Does more school choice ‘lift all ships’?

Can giving low-income families more access to private schools spur the growth of more school choice options in the public school system?

erik fresenThe question came up during the most recent debate over legislation that would accelerate the growth of Florida’s tax credit scholarship program. Rep. Janet Adkins, R-Fernandina Beach, asked whether the bill could help spur “school boards and school districts to create more options for magnet schools.”

Pointing to the growth of magnet programs and other public school choices in his hometown, the chair of the House Education Appropriations panel, Rep. Erik Fresen, R-Miami, said he believed it could.

“I don’t think it’s a coincidence that the explosion of magnet schools and of schools of choice within the public school system happened at the exact same time that options outside of the conventional public school system were happening,” he said.

The New York Times recently highlighted the growth of Miami-Dade’s magnet programs in a story about the revitalization of magnet programs in urban districts around the country. Originally conceived as a way to increase demographic diversity in the era of racial integration, the Times observed magnet programs have seen renewed growth “as traditional public schools come under increasing pressure from charter schools and vouchers for private schools.”

The number of children in Miami-Dade County attending magnet programs — which admit students from anywhere in the district and focus on themes like art, law or technology — has grown by 35 percent in the past four years. These children now account for about one in six students in the district.
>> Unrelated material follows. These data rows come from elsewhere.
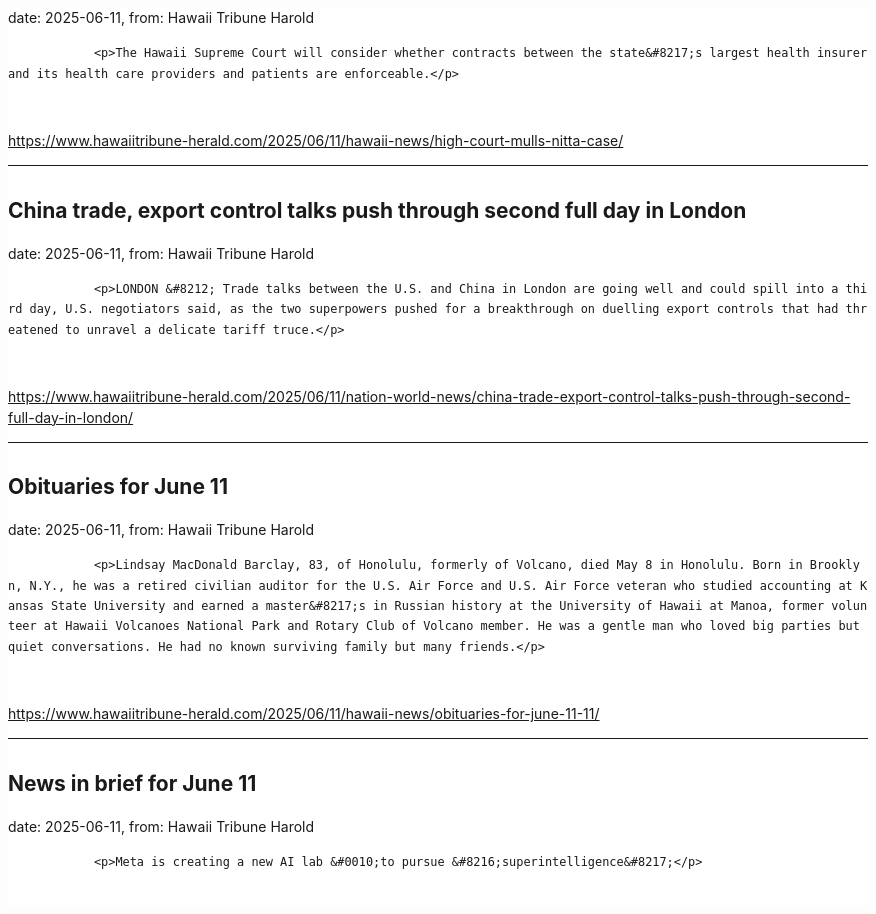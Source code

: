 date: 2025-06-11, from: Hawaii Tribune Harold


				<p>The Hawaii Supreme Court will consider whether contracts between the state&#8217;s largest health insurer and its health care providers and patients are enforceable.</p>
			 

<br> 

<https://www.hawaiitribune-herald.com/2025/06/11/hawaii-news/high-court-mulls-nitta-case/>

---

## China trade, export control talks push through second full day in London

date: 2025-06-11, from: Hawaii Tribune Harold


				<p>LONDON &#8212; Trade talks between the U.S. and China in London are going well and could spill into a third day, U.S. negotiators said, as the two superpowers pushed for a breakthrough on duelling export controls that had threatened to unravel a delicate tariff truce.</p>
			 

<br> 

<https://www.hawaiitribune-herald.com/2025/06/11/nation-world-news/china-trade-export-control-talks-push-through-second-full-day-in-london/>

---

## Obituaries for June 11

date: 2025-06-11, from: Hawaii Tribune Harold


				<p>Lindsay MacDonald Barclay, 83, of Honolulu, formerly of Volcano, died May 8 in Honolulu. Born in Brooklyn, N.Y., he was a retired civilian auditor for the U.S. Air Force and U.S. Air Force veteran who studied accounting at Kansas State University and earned a master&#8217;s in Russian history at the University of Hawaii at Manoa, former volunteer at Hawaii Volcanoes National Park and Rotary Club of Volcano member. He was a gentle man who loved big parties but quiet conversations. He had no known surviving family but many friends.</p>
			 

<br> 

<https://www.hawaiitribune-herald.com/2025/06/11/hawaii-news/obituaries-for-june-11-11/>

---

## News in brief for June 11

date: 2025-06-11, from: Hawaii Tribune Harold


				<p>Meta is creating a new AI lab &#0010;to pursue &#8216;superintelligence&#8217;</p>
			 

<br>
The pattern is similar across the country. There are now about 2.8 million students attending magnet schools — more than the nearly 2.6 million enrolled in charter schools, which are publicly funded but privately operated.

“That’s what we’ve always theorized from the moment that we started talking about choice and choice options was that, not only would it lift all ships,” Fresen said, but it would also spur school districts to create new programs “to meet different needs of students.”

“I do think that the more that you expand choice options outside of the conventional public school system, the more the conventional public school system will innovate itself, and start responding to those demands and those changes,” he said.

Adkins’ question about magnet programs came on the heels of a series of questions from Rep. Dwayne Taylor, D-Daytona Beach, who questioned whether changes in the bill would shift the program away from its “core mission,” which he described as giving low-income families the ability to remove their kids from “failing schools.”

While the academic performance of a student’s zoned public school has never been a factor in eligibility for tax credit scholarships, the bill would remove requirements that students attend public schools for at least one year before qualifying for a scholarship, and would make partial scholarships available to families whose incomes are currently too high to qualify for the program.

Fresen noted many of Florida’s public schools have improved their performance since the program was first conceived. He said the focus of school choice programs is less about responding to “hemorrhaging” achievement in public schools than it is about giving families options, public or private, that are tailored to the needs of their individual children.

“Maybe my child is just better suited in a smaller school, in an environment that’s smaller, or in an environment that’s better suited to us culturally, or whatever it may be,” he said.